WHAT THE EXERCISE ASKS = Which lines in the entries below contain the string "experience"? Show each of them in full.

DATA RECORDS =
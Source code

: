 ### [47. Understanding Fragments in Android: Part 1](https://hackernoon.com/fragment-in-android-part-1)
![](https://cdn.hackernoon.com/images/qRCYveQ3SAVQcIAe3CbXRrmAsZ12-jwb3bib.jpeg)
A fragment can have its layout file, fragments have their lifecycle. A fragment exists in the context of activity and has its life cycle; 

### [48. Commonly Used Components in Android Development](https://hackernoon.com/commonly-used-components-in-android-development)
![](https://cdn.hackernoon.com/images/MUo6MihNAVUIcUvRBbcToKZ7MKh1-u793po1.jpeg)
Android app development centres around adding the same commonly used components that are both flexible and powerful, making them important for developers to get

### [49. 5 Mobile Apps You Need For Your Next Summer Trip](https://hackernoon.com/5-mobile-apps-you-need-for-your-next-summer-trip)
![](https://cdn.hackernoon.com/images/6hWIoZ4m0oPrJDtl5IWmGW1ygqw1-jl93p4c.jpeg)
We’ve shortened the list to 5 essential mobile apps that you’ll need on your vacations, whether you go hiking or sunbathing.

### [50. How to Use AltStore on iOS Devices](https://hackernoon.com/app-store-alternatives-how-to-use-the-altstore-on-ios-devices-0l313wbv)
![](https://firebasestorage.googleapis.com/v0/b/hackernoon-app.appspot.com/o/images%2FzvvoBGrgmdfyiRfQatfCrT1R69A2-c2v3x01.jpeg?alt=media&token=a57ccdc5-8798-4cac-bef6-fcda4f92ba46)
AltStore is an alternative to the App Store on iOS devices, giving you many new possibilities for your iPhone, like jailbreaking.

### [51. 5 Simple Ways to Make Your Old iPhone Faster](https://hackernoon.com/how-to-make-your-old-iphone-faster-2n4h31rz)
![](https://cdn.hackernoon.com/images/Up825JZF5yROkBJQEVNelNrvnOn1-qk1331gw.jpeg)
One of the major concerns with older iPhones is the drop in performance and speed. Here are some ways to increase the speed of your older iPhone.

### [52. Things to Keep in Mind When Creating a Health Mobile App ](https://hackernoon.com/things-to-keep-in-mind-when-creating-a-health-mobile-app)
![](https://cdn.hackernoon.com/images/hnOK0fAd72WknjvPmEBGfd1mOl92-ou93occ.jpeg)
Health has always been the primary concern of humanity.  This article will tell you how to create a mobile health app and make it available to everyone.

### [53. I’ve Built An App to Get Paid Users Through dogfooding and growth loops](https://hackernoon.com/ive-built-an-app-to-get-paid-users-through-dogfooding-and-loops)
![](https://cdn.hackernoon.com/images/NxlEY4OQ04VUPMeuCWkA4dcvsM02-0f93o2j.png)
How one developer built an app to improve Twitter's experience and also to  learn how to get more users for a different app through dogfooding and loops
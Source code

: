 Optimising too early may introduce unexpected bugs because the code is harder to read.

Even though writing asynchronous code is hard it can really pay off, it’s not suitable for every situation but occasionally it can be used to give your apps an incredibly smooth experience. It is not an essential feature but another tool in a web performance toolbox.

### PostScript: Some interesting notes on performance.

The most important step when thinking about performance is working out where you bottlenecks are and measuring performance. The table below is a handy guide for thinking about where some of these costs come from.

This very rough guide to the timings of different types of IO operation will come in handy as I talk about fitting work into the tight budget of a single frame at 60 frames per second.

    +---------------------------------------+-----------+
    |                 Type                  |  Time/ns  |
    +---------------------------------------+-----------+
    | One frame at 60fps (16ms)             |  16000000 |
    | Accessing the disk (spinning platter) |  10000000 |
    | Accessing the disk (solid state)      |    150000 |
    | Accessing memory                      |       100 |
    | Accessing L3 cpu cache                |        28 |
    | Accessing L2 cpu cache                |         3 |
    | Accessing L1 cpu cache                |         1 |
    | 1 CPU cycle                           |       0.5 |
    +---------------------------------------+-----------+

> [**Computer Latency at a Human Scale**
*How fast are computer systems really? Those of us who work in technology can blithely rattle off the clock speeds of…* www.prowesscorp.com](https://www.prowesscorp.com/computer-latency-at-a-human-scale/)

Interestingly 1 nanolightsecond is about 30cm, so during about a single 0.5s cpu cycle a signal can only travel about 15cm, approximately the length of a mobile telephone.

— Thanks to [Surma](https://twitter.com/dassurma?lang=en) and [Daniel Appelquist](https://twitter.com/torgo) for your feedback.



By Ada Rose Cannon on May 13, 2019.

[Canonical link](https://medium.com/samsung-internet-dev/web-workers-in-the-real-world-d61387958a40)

TASK RESULT =
How one developer built an app to improve Twitter's experience and also to  learn how to get more users for a different app through dogfooding and loops
Even though writing asynchronous code is hard it can really pay off, it’s not suitable for every situation but occasionally it can be used to give your apps an incredibly smooth experience. It is not an essential feature but another tool in a web performance toolbox.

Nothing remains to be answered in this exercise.